§ Exercise aim
Return the full set of entries precisely. Do not carry over any pictures.
(Listed entries)
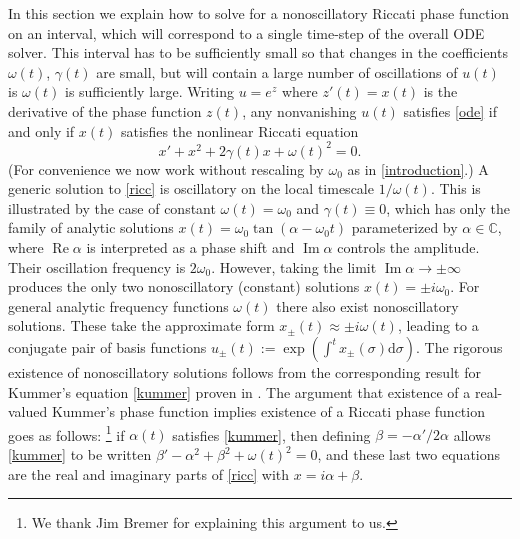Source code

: \documentclass[10pt]{article}
\newcommand{\be}{\begin{equation}}
\newcommand{\ee}{\end{equation}}
\newcommand{\C}{\mathbb{C}}
\renewcommand{\d}{\mathrm{d}} %
\DeclareMathOperator{\im}{Im}
\DeclareMathOperator{\re}{Re}
\newcommand{\om}{\omega}
\newcommand{\g}{\gamma}
\newcommand{\AB}[1]{{\color{orange}#1}}
\begin{document}
%
In this section we explain how to solve for
a nonoscillatory Riccati phase function on an interval,
which will correspond to a single time-step of the overall ODE solver.
This interval has to be sufficiently small so that changes in the coefficients $\om(t)$,
$\g(t)$ are small, but will contain a large number of oscillations of $u(t)$ is
$\om(t)$ is sufficiently large.
Writing $u = e^z$ where $z'(t) = x(t)$ is the derivative of the phase function $z(t)$,
any nonvanishing $u(t)$ satisfies \cref{ode} if and only if $x(t)$ satisfies the nonlinear Riccati equation
\be
x' + x^2 + 2\g(t)x + \om(t)^2 = 0.
\label{ricc}
\ee
(For convenience we now work without rescaling by $\om_0$ as in \cref{introduction}.)
A generic solution to \cref{ricc} is oscillatory
on the local timescale $1/\om(t)$.
This is illustrated by the case of constant $\om(t) = \om_0$
and $\g(t)\equiv 0$,
which has only the family of analytic solutions
$x(t) = \om_0 \tan(\alpha - \om_0t)$ parameterized by $\alpha\in\C$,
where $\re \alpha$ is interpreted as a phase shift and $\im \alpha$
controls the amplitude. Their oscillation frequency is $2\om_0$.
However, taking the limit $\im \alpha \to \pm \infty$ produces
the only two nonoscillatory (constant) solutions $x(t) = \pm i\om_0$.
For general analytic frequency functions $\om(t)$ there
also exist nonoscillatory solutions.
These take the approximate form
$x_{\pm}(t) \approx \pm i\om(t)$, leading to a conjugate pair of basis
functions $u_{\pm}(t) := \exp(\int^t x_\pm(\sigma) \d \sigma)$.
The rigorous existence of nonoscillatory solutions
follows from the corresponding result
for Kummer's equation \cref{kummer} proven in
\cite{heitman2015,bremer2016}.
The argument that existence of a real-valued Kummer's phase function implies
existence of a Riccati phase function goes as follows:%
\footnote{We thank Jim Bremer for explaining this argument to us.}
if $\alpha(t)$ satisfies \cref{kummer},
then defining $\beta = -\alpha'/2\alpha$ allows \cref{kummer}
to be written
$\beta' - \alpha^2 + \beta^2 + \om(t)^2 = 0$, and these last two equations
are the real and imaginary parts of \cref{ricc}
with $x = i\alpha + \beta$.
\end{document}
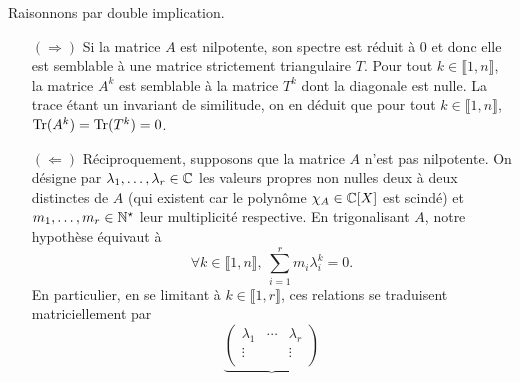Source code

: \begin{preuve}
    Raisonnons par double implication.
    \begin{itemize}
        \item[$(\Rightarrow)$] Si la matrice $A$ est nilpotente, son spectre est réduit à $0$ et donc elle est semblable à une matrice strictement triangulaire $T$. Pour tout $k \in \llbracket 1, n \rrbracket$, la matrice $A^k$ est semblable à la matrice $T^k$ dont la diagonale est nulle. La trace étant un invariant de similitude, on en déduit que pour tout $k \in \llbracket 1, n \rrbracket$, $\Tr(A^k) = \Tr(T^k) = 0$.
        \item[$(\Leftarrow)$] Réciproquement, supposons que la matrice $A$ n'est pas nilpotente. On désigne par $\lambda_1, \dots, \lambda_r \in \C$ les valeurs propres non nulles deux à deux distinctes de $A$ (qui existent car le polynôme $\chi_A \in \C[X]$ est scindé) et $m_1, \dots, m_r \in \Ne$ leur multiplicité respective. En trigonalisant $A$, notre hypothèse équivaut à 
        $$\forall k \in \llbracket 1, n \rrbracket,\ \sum_{i=1}^r m_i \lambda_i^k = 0.$$
        En particulier, en se limitant à $k \in \llbracket 1, r \rrbracket$, ces relations se traduisent matriciellement par
        $$
        \underbrace{
        \begin{pmatrix}
        \lambda_1 & \cdots & \lambda_r \\
        \vdots & & \vdots \\

\end{pmatrix}}$$
\end{itemize}
\end{preuve}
(End Listed entries)
§ Output of the task
Source code

: \documentclass[10pt]{article}
\newcommand{\be}{\begin{equation}}
\newcommand{\ee}{\end{equation}}
\newcommand{\C}{\mathbb{C}}
\renewcommand{\d}{\mathrm{d}} %
\DeclareMathOperator{\im}{Im}
\DeclareMathOperator{\re}{Re}
\newcommand{\om}{\omega}
\newcommand{\g}{\gamma}
\newcommand{\AB}[1]{{\color{orange}#1}}
\begin{document}
%
In this section we explain how to solve for
a nonoscillatory Riccati phase function on an interval,
which will correspond to a single time-step of the overall ODE solver.
This interval has to be sufficiently small so that changes in the coefficients $\om(t)$,
$\g(t)$ are small, but will contain a large number of oscillations of $u(t)$ is
$\om(t)$ is sufficiently large.
Writing $u = e^z$ where $z'(t) = x(t)$ is the derivative of the phase function $z(t)$,
any nonvanishing $u(t)$ satisfies \cref{ode} if and only if $x(t)$ satisfies the nonlinear Riccati equation
\be
x' + x^2 + 2\g(t)x + \om(t)^2 = 0.
\label{ricc}
\ee
(For convenience we now work without rescaling by $\om_0$ as in \cref{introduction}.)
A generic solution to \cref{ricc} is oscillatory
on the local timescale $1/\om(t)$.
This is illustrated by the case of constant $\om(t) = \om_0$
and $\g(t)\equiv 0$,
which has only the family of analytic solutions
$x(t) = \om_0 \tan(\alpha - \om_0t)$ parameterized by $\alpha\in\C$,
where $\re \alpha$ is interpreted as a phase shift and $\im \alpha$
controls the amplitude. Their oscillation frequency is $2\om_0$.
However, taking the limit $\im \alpha \to \pm \infty$ produces
the only two nonoscillatory (constant) solutions $x(t) = \pm i\om_0$.
For general analytic frequency functions $\om(t)$ there
also exist nonoscillatory solutions.
These take the approximate form
$x_{\pm}(t) \approx \pm i\om(t)$, leading to a conjugate pair of basis
functions $u_{\pm}(t) := \exp(\int^t x_\pm(\sigma) \d \sigma)$.
The rigorous existence of nonoscillatory solutions
follows from the corresponding result
for Kummer's equation \cref{kummer} proven in
\cite{heitman2015,bremer2016}.
The argument that existence of a real-valued Kummer's phase function implies
existence of a Riccati phase function goes as follows:%
\footnote{We thank Jim Bremer for explaining this argument to us.}
if $\alpha(t)$ satisfies \cref{kummer},
then defining $\beta = -\alpha'/2\alpha$ allows \cref{kummer}
to be written
$\beta' - \alpha^2 + \beta^2 + \om(t)^2 = 0$, and these last two equations
are the real and imaginary parts of \cref{ricc}
with $x = i\alpha + \beta$.
\end{document}
Source code

: \begin{preuve}
    Raisonnons par double implication.
    \begin{itemize}
        \item[$(\Rightarrow)$] Si la matrice $A$ est nilpotente, son spectre est réduit à $0$ et donc elle est semblable à une matrice strictement triangulaire $T$. Pour tout $k \in \llbracket 1, n \rrbracket$, la matrice $A^k$ est semblable à la matrice $T^k$ dont la diagonale est nulle. La trace étant un invariant de similitude, on en déduit que pour tout $k \in \llbracket 1, n \rrbracket$, $\Tr(A^k) = \Tr(T^k) = 0$.
        \item[$(\Leftarrow)$] Réciproquement, supposons que la matrice $A$ n'est pas nilpotente. On désigne par $\lambda_1, \dots, \lambda_r \in \C$ les valeurs propres non nulles deux à deux distinctes de $A$ (qui existent car le polynôme $\chi_A \in \C[X]$ est scindé) et $m_1, \dots, m_r \in \Ne$ leur multiplicité respective. En trigonalisant $A$, notre hypothèse équivaut à 
        $$\forall k \in \llbracket 1, n \rrbracket,\ \sum_{i=1}^r m_i \lambda_i^k = 0.$$
        En particulier, en se limitant à $k \in \llbracket 1, r \rrbracket$, ces relations se traduisent matriciellement par
        $$
        \underbrace{
        \begin{pmatrix}
        \lambda_1 & \cdots & \lambda_r \\
        \vdots & & \vdots \\

\end{pmatrix}}$$
\end{itemize}
\end{preuve}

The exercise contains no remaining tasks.